Elle tourne L'ami Fritz avec René Hervil, qu'elle jouait à La Comédie Française le soir de son premier jour au cinéma, film pour lequel elle se souvient "Jamais l'Alsace n'avait dû recevoir tant d'eau que cette année là." La présentation de gala en décembre 1919 se fait en présence du Maréchal Foch et du Maréchal Pétain avec une partition spéciale de Henri Maréchal.



Dans L'ami Fritz
Elle se souvient qu'après les prises de vue de Madame de La Seiglière, toujours d'après Jules Sandeau, Romuald Joubé et elle se délassaient en dansant le fox-trot au son d'un orgue de barbarie, ce qui faisait les délices d'Antoine.
Comoedia nous rapporte dès le 25 octobre 1919, qu'à l'instar de Gloria Swanson dans Male and Female, la même année, Huguette tourne une scène de rêve en compagnie d'un lion sans autre protection que la présence du dompteur hors-champ.

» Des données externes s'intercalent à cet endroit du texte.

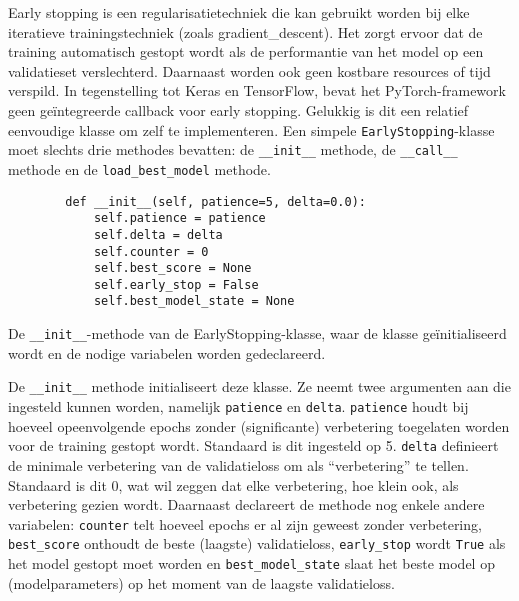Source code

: Early stopping is een regularisatietechniek die kan gebruikt worden bij elke iteratieve trainingstechniek (zoals \gls{gradient_descent}). Het zorgt ervoor dat de training automatisch gestopt wordt als de performantie van het model op een validatieset verslechterd. Daarnaast worden ook geen kostbare resources of tijd verspild. \autocite{Prechelt_1998} In tegenstelling tot Keras en TensorFlow, bevat het PyTorch-framework geen geïntegreerde callback voor early stopping. Gelukkig is dit een relatief eenvoudige klasse om zelf te implementeren. Een simpele \texttt{EarlyStopping}-klasse moet slechts drie methodes bevatten: de \texttt{\_\_init\_\_} methode, de \texttt{\_\_call\_\_} methode en de \texttt{load\_best\_model} methode. 

\begin{listing}[H]
    \begin{verbatim}
        def __init__(self, patience=5, delta=0.0):
            self.patience = patience
            self.delta = delta
            self.counter = 0
            self.best_score = None
            self.early_stop = False
            self.best_model_state = None
    \end{verbatim}
    \caption[\texttt{\_\_init\_\_}-methode van de EarlyStopping-klasse]{De \texttt{\_\_init\_\_}-methode van de EarlyStopping-klasse, waar de klasse geïnitialiseerd wordt en de nodige variabelen worden gedeclareerd.}
\end{listing}

De \texttt{\_\_init\_\_} methode initialiseert deze klasse. Ze neemt twee argumenten aan die ingesteld kunnen worden, namelijk \texttt{patience} en \texttt{delta}. \texttt{patience} houdt bij hoeveel opeenvolgende epochs zonder (significante) verbetering toegelaten worden voor de training gestopt wordt. Standaard is dit ingesteld op 5. \texttt{delta} definieert de minimale verbetering van de validatieloss om als ``verbetering'' te tellen. Standaard is dit 0, wat wil zeggen dat elke verbetering, hoe klein ook, als verbetering gezien wordt. Daarnaast declareert de methode nog enkele andere variabelen: \texttt{counter} telt hoeveel epochs er al zijn geweest zonder verbetering, \texttt{best\_score} onthoudt de beste (laagste) validatieloss, \texttt{early\_stop} wordt \texttt{True} als het model gestopt moet worden en \texttt{best\_model\_state} slaat het beste model op (modelparameters) op het moment van de laagste validatieloss. \\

La fleur des Indes, de T. Bergerat, est également un succès.



En décembre 1920, Pathé édite Le piège de l'amour qui sortira également en Grande Bretagne.

Huguette la vedette


Avec Romuald Joubé dans Mlle de la Seiglière
Huguette reçoit des lettres de l'Europe entière et s'amuse parfois à les lire en compagnie de sa secrétaire. On lui demande ses sentiments à propos de Mussolini,  si elle aime Ramon Novarro, combien elle gagne, ce qu'elle cuisine... Mais Huguette n'aime pas la politique.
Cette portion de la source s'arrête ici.